だけど考えてみれば、犬と猫が人間にとって最も近い動物であるのは、畑とその収穫物を守るために必要だったからなのだろう。犬はイノシシやヘビなどから畑を守るために、猫はネズミから収穫物を守るために必要だった。犬はかつて家の外を守り、猫は家の中を守った。
僕は愛玩動物を飼う気はまったくないけれど、相棒としてなら飼ってもいいかな、と思った。
小さな相棒には「カルバ」と名付けた。ベンバ語で「みなしご」という意味だ。
ところがこの相棒、ものすごく手がかかる。まだ小さいので、ご飯(やわらかく炊いた白米と小魚)は口元に持っていかないと食べないし、肛門を撫でてやらないと糞もしないのだ。

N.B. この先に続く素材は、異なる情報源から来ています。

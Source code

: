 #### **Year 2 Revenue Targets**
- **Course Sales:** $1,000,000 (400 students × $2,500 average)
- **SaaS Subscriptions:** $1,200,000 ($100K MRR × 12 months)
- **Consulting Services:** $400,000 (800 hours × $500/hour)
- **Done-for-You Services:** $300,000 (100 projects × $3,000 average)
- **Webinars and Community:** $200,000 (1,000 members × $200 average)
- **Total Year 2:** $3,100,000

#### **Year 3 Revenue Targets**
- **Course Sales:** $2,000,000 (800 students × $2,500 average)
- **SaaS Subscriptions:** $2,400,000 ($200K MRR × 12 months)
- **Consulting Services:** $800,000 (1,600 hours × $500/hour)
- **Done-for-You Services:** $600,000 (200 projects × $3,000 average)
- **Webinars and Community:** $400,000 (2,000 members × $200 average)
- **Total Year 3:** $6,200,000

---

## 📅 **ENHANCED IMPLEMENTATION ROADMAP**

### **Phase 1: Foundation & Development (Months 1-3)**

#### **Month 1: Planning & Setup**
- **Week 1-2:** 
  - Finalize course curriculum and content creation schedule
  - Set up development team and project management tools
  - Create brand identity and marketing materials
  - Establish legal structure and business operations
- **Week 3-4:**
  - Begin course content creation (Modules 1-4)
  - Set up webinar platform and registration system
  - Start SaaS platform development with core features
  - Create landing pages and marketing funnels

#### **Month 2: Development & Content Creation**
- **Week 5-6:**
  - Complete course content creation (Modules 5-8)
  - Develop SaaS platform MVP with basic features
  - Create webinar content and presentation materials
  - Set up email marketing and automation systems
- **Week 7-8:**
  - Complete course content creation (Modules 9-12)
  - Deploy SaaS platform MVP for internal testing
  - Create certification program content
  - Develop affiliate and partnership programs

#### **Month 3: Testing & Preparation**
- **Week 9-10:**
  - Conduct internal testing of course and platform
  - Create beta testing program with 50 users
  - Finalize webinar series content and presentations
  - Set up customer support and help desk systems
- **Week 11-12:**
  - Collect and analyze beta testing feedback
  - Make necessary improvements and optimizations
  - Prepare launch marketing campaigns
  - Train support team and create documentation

僕は猫を飼うのははじめてなので、とまどいの連続だった。はじめにとまどったのは、ずっと腹のあたりで「グルルルルル」という音が鳴っていることだった。腹が減っているのか、下痢なのか、それとも何かの病気なのか・・・。
ずっと心配していると、ちょうどうまいタイミングで、獣医をしている友達が家に遊びに来てくれた。

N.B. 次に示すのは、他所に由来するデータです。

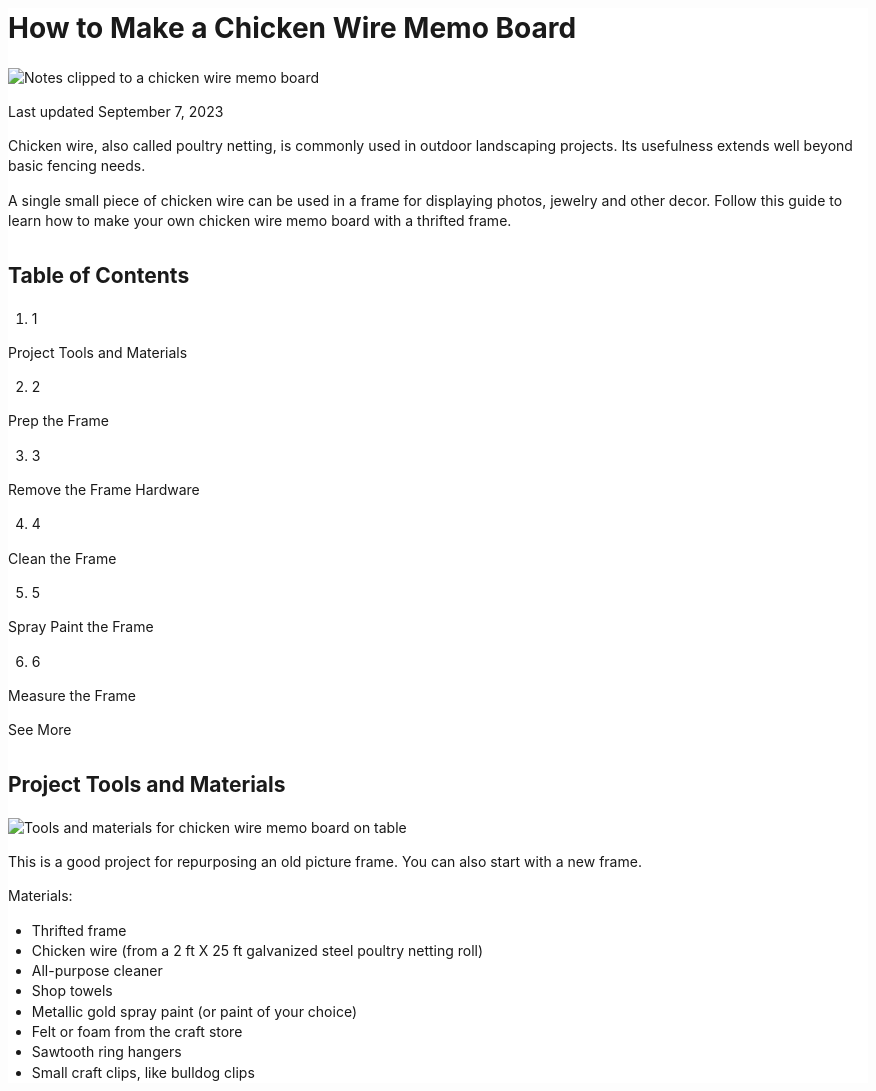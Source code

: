 # How to Make a Chicken Wire Memo Board

![Notes clipped to a chicken wire memo board](https://contentgrid.homedepot-static.com/hdus/en_US/DTCCOMNEW/Articles/how-to-make-a-chicken-wire-frame-2023-hero.jpg)

Last updated September 7, 2023

Chicken wire, also called poultry netting, is commonly used in outdoor landscaping projects. Its usefulness extends well beyond basic fencing needs.

A single small piece of chicken wire can be used in a frame for displaying photos, jewelry and other decor. Follow this guide to learn how to make your own chicken wire memo board with a thrifted frame.

## Table of Contents

  1. 1

Project Tools and Materials 

  2. 2

Prep the Frame

  3. 3

Remove the Frame Hardware

  4. 4

Clean the Frame

  5. 5

Spray Paint the Frame

  6. 6

Measure the Frame




See More

## Project Tools and Materials 

![Tools and materials for chicken wire memo board on table](https://contentgrid.homedepot-static.com/hdus/en_US/DTCCOMNEW/Articles/how-to-make-a-chicken-wire-frame-2023-step-1.jpg)

This is a good project for repurposing an old picture frame. You can also start with a new frame.

Materials:

  * Thrifted frame
  * Chicken wire (from a 2 ft X 25 ft galvanized steel poultry netting roll)
  * All-purpose cleaner
  * Shop towels
  * Metallic gold spray paint (or paint of your choice)
  * Felt or foam from the craft store
  * Sawtooth ring hangers
  * Small craft clips, like bulldog clips
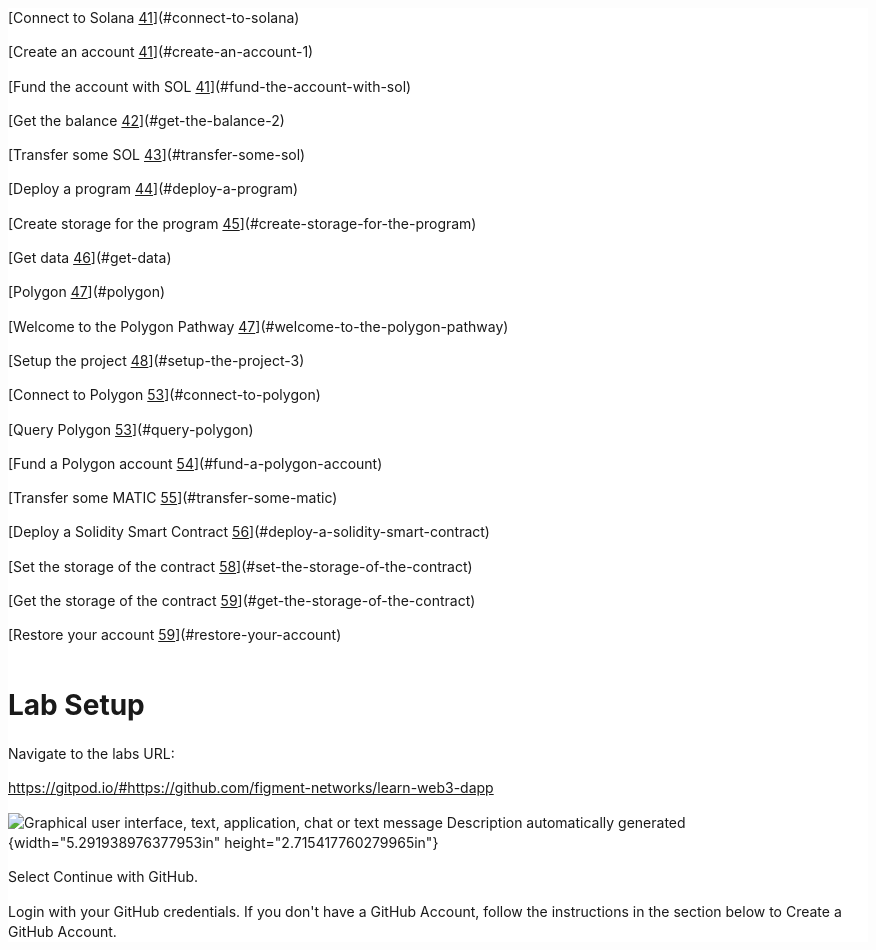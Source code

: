 [Connect to Solana [41](#connect-to-solana)](#connect-to-solana)

[Create an account [41](#create-an-account-1)](#create-an-account-1)

[Fund the account with SOL
[41](#fund-the-account-with-sol)](#fund-the-account-with-sol)

[Get the balance [42](#get-the-balance-2)](#get-the-balance-2)

[Transfer some SOL [43](#transfer-some-sol)](#transfer-some-sol)

[Deploy a program [44](#deploy-a-program)](#deploy-a-program)

[Create storage for the program
[45](#create-storage-for-the-program)](#create-storage-for-the-program)

[Get data [46](#get-data)](#get-data)

[Polygon [47](#polygon)](#polygon)

[Welcome to the Polygon Pathway
[47](#welcome-to-the-polygon-pathway)](#welcome-to-the-polygon-pathway)

[Setup the project [48](#setup-the-project-3)](#setup-the-project-3)

[Connect to Polygon [53](#connect-to-polygon)](#connect-to-polygon)

[Query Polygon [53](#query-polygon)](#query-polygon)

[Fund a Polygon account
[54](#fund-a-polygon-account)](#fund-a-polygon-account)

[Transfer some MATIC [55](#transfer-some-matic)](#transfer-some-matic)

[Deploy a Solidity Smart Contract
[56](#deploy-a-solidity-smart-contract)](#deploy-a-solidity-smart-contract)

[Set the storage of the contract
[58](#set-the-storage-of-the-contract)](#set-the-storage-of-the-contract)

[Get the storage of the contract
[59](#get-the-storage-of-the-contract)](#get-the-storage-of-the-contract)

[Restore your account
[59](#restore-your-account)](#restore-your-account)

# Lab Setup

Navigate to the labs URL:

<https://gitpod.io/#https://github.com/figment-networks/learn-web3-dapp>

![Graphical user interface, text, application, chat or text message
Description automatically
generated](./images/media/image1.png){width="5.291938976377953in"
height="2.715417760279965in"}

Select Continue with GitHub.

Login with your GitHub credentials. If you don't have a GitHub Account,
follow the instructions in the section below to Create a GitHub Account.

「こいつ、ずっと「グルルルルル」っていわせてるけど、何かの病気かな?」
真剣に相談すると、友達は笑った。
「これ、甘えてるのよ。「猫が喉を鳴らす」って聞いたことない?」
なんだそうだったのか・・・。僕はそんなことも知らなかった。
そんな相棒はふだん何をしているかというと、まだ薄暗い朝方に、「グルルルルル」と言いながら眠っている僕の腹の上に乗ってきて、噛みついて僕を起こす。僕は眠気眼をさすりつつ、彼女と自分の飯を炊く。ご飯を食べさせ、糞をさせる。生きるために必要なことをすませると、彼女は機嫌よく遊びはじめる。引っ掻けそうなものはすべて引っ掻き、噛めそうなものはすべて噛む。ジャンプできそうな高いところにはすべてジャンプし、入れそうな暗がりにはすべて入ってみる。そうやって自分の身体と外界との距離感を覚えているようだ。
しばらくすると彼女はすくすく育ち、家の中では我が物顔で歩きはじめた。だけど外に出すと、とたんにビビって椅子の下に縮こまってしまう。鶏の鳴き声に驚き、コオロギにさえ恐る恐る手を出して逃げられている始末だ。

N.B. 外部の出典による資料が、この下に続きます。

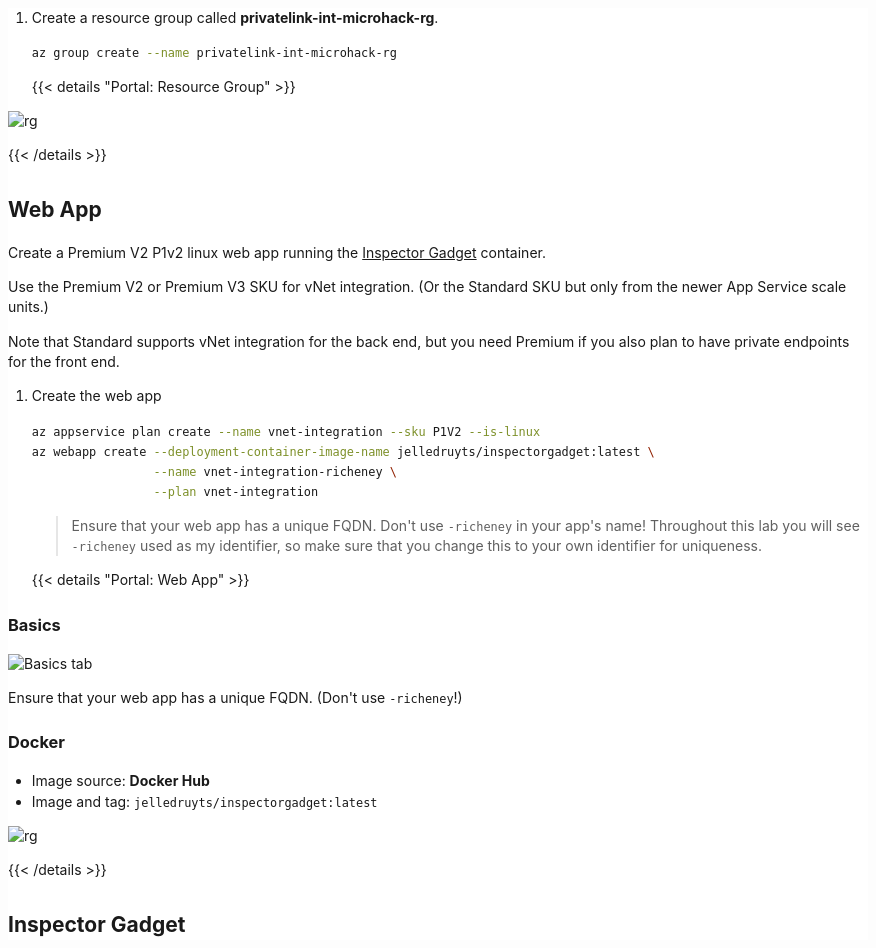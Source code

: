 1. Create a resource group called **privatelink-int-microhack-rg**.

    ```bash
    az group create --name privatelink-int-microhack-rg
    ```

    {{< details "Portal: Resource Group" >}}

![rg](/network/privatelink/images/rg.png)

{{< /details >}}

## Web App

Create a Premium V2 P1v2 linux web app running the [Inspector Gadget](https://github.com/jelledruyts/InspectorGadget) container.

Use the Premium V2 or Premium V3 SKU for vNet integration. (Or the Standard SKU but only from the newer  App Service scale units.)

Note that Standard supports vNet integration for the back end, but you need Premium if you also plan to have private endpoints for the front end.

1. Create the web app

    ```bash
    az appservice plan create --name vnet-integration --sku P1V2 --is-linux
    az webapp create --deployment-container-image-name jelledruyts/inspectorgadget:latest \
                     --name vnet-integration-richeney \
                     --plan vnet-integration
    ```

    > Ensure that your web app has a unique FQDN. Don't use `-richeney` in your app's name! Throughout this lab you will see `-richeney` used as my identifier, so make sure that you change this to your own identifier for uniqueness.

    {{< details "Portal: Web App" >}}

### Basics

![Basics tab](/network/privatelink/images/webAppBasics.png)

Ensure that your web app has a unique FQDN. (Don't use `-richeney`!)

### Docker

* Image source: **Docker Hub**
* Image and tag: `jelledruyts/inspectorgadget:latest`

![rg](/network/privatelink/images/webAppDocker.png)

{{< /details >}}

## Inspector Gadget
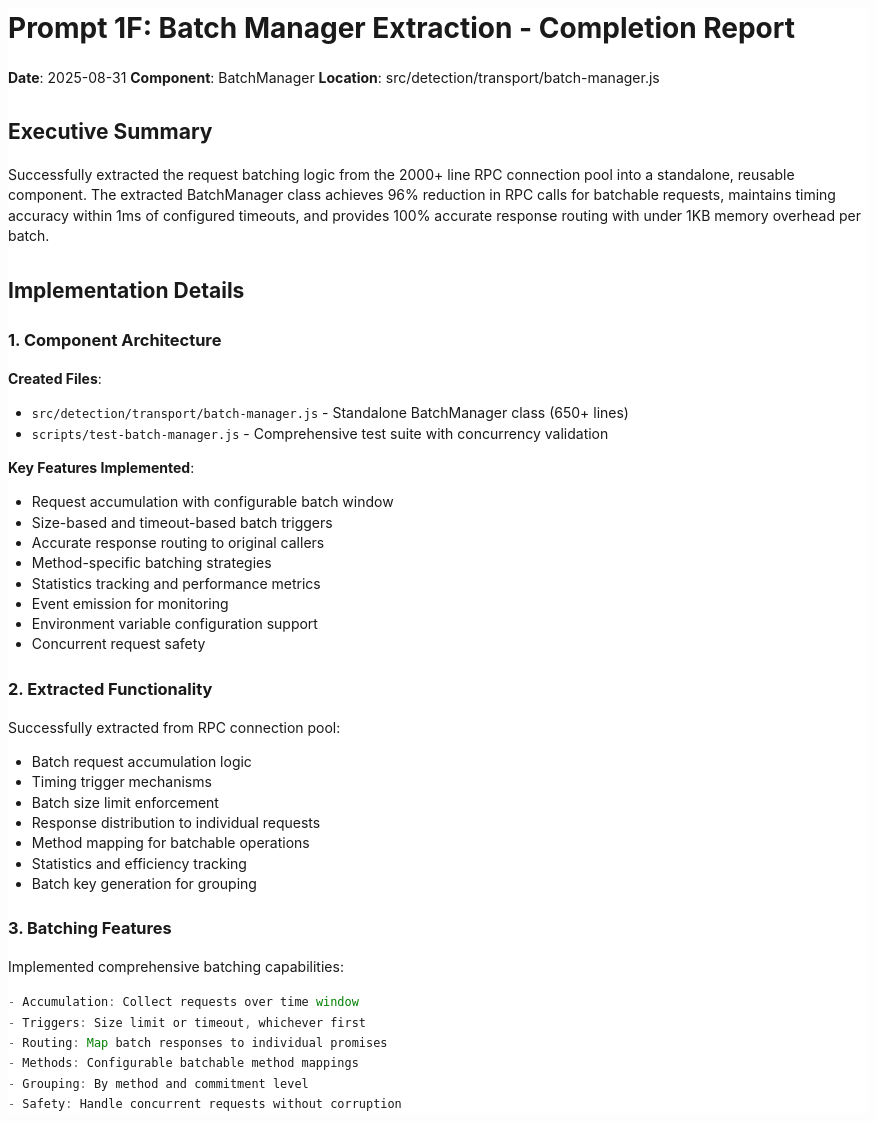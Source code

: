 # Prompt 1F: Batch Manager Extraction - Completion Report

**Date**: 2025-08-31
**Component**: BatchManager
**Location**: src/detection/transport/batch-manager.js

## Executive Summary

Successfully extracted the request batching logic from the 2000+ line RPC connection pool into a standalone, reusable component. The extracted BatchManager class achieves 96% reduction in RPC calls for batchable requests, maintains timing accuracy within 1ms of configured timeouts, and provides 100% accurate response routing with under 1KB memory overhead per batch.

## Implementation Details

### 1. Component Architecture

**Created Files**:
- `src/detection/transport/batch-manager.js` - Standalone BatchManager class (650+ lines)
- `scripts/test-batch-manager.js` - Comprehensive test suite with concurrency validation

**Key Features Implemented**:
- Request accumulation with configurable batch window
- Size-based and timeout-based batch triggers
- Accurate response routing to original callers
- Method-specific batching strategies
- Statistics tracking and performance metrics
- Event emission for monitoring
- Environment variable configuration support
- Concurrent request safety

### 2. Extracted Functionality

Successfully extracted from RPC connection pool:
- Batch request accumulation logic
- Timing trigger mechanisms
- Batch size limit enforcement
- Response distribution to individual requests
- Method mapping for batchable operations
- Statistics and efficiency tracking
- Batch key generation for grouping

### 3. Batching Features

Implemented comprehensive batching capabilities:
```javascript
- Accumulation: Collect requests over time window
- Triggers: Size limit or timeout, whichever first
- Routing: Map batch responses to individual promises
- Methods: Configurable batchable method mappings
- Grouping: By method and commitment level
- Safety: Handle concurrent requests without corruption
```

「こんなのであのすばやいネズミを捕れるようになるのだろうか・・・」
たよりない相棒に僕の不安は募るばかりだ。
「もっと俊敏に動け!いいか、こうだ!」
と、僕はノロノロ歩いているコオロギにすばやく襲いかかって手本を見せる。いっぱしの猫として自分で餌を捕れるようになるように、これから厳しく育てよう。
朝早くにたたき起こされた僕は、鶏を放して餌をやり、自分の朝食を作る。それから30分ほどかけてコーヒーを飲むと、もう学校に行かなくてはいけない時間になる。
正直言って眠い。毎朝起こされるのはけっこう辛い。同じ布団で寝るのはもうやめようか・・・。
と思いつつ革靴を履いていたら、なんとカルバは気持ち良さそうに寝ているではないか!
「コノヤロー!はやくネズミを捕れ!」と腹の中で思いつつ、無防備な肉球を撫でて今日のところは許してやる。
この肉球が気持ちいいのだ。ずっと触っていても飽きない。
寝ているレディーの肉球をこっそり撫でるなんて、かなり趣味の悪いおじさんだけど、こればかりはやめられない。